Goal of the exercise
An exact transcription of the data below, complete and unaltered, is the expected answer.

[[ Available records, beginning ]]

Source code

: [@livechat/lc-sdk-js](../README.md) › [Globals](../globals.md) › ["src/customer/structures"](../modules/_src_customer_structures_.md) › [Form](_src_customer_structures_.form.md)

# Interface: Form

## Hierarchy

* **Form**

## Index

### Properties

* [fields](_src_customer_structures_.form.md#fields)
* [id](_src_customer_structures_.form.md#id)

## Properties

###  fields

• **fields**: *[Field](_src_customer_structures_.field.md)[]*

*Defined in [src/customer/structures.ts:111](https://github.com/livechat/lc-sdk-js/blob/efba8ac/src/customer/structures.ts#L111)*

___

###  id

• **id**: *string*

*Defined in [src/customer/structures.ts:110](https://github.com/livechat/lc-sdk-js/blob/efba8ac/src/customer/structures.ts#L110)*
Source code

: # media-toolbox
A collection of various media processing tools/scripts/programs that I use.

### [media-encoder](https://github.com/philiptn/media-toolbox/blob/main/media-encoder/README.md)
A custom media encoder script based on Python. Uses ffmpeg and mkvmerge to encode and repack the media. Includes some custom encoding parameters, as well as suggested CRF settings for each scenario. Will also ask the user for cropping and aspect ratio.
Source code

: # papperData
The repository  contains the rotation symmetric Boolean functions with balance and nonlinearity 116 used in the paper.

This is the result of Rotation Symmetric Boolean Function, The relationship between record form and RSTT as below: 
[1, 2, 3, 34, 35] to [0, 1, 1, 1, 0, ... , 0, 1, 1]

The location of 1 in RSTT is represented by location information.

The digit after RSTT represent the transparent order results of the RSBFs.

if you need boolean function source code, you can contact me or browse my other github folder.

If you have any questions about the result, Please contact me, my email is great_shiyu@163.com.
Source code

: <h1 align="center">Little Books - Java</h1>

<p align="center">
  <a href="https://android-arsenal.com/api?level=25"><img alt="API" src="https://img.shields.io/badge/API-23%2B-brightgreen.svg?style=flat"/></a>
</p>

[[ Available records, end ]]

Task output
Source code

: [@livechat/lc-sdk-js](../README.md) › [Globals](../globals.md) › ["src/customer/structures"](../modules/_src_customer_structures_.md) › [Form](_src_customer_structures_.form.md)

# Interface: Form

## Hierarchy

* **Form**

## Index

### Properties

* [fields](_src_customer_structures_.form.md#fields)
* [id](_src_customer_structures_.form.md#id)

## Properties

###  fields

• **fields**: *[Field](_src_customer_structures_.field.md)[]*

*Defined in [src/customer/structures.ts:111](https://github.com/livechat/lc-sdk-js/blob/efba8ac/src/customer/structures.ts#L111)*

___

###  id

• **id**: *string*

*Defined in [src/customer/structures.ts:110](https://github.com/livechat/lc-sdk-js/blob/efba8ac/src/customer/structures.ts#L110)*
Source code

: # media-toolbox
A collection of various media processing tools/scripts/programs that I use.

### [media-encoder](https://github.com/philiptn/media-toolbox/blob/main/media-encoder/README.md)
A custom media encoder script based on Python. Uses ffmpeg and mkvmerge to encode and repack the media. Includes some custom encoding parameters, as well as suggested CRF settings for each scenario. Will also ask the user for cropping and aspect ratio.
Source code

: # papperData
The repository  contains the rotation symmetric Boolean functions with balance and nonlinearity 116 used in the paper.

This is the result of Rotation Symmetric Boolean Function, The relationship between record form and RSTT as below: 
[1, 2, 3, 34, 35] to [0, 1, 1, 1, 0, ... , 0, 1, 1]

The location of 1 in RSTT is represented by location information.

The digit after RSTT represent the transparent order results of the RSBFs.

if you need boolean function source code, you can contact me or browse my other github folder.

If you have any questions about the result, Please contact me, my email is great_shiyu@163.com.
Source code

: <h1 align="center">Little Books - Java</h1>

<p align="center">
  <a href="https://android-arsenal.com/api?level=25"><img alt="API" src="https://img.shields.io/badge/API-23%2B-brightgreen.svg?style=flat"/></a>
</p>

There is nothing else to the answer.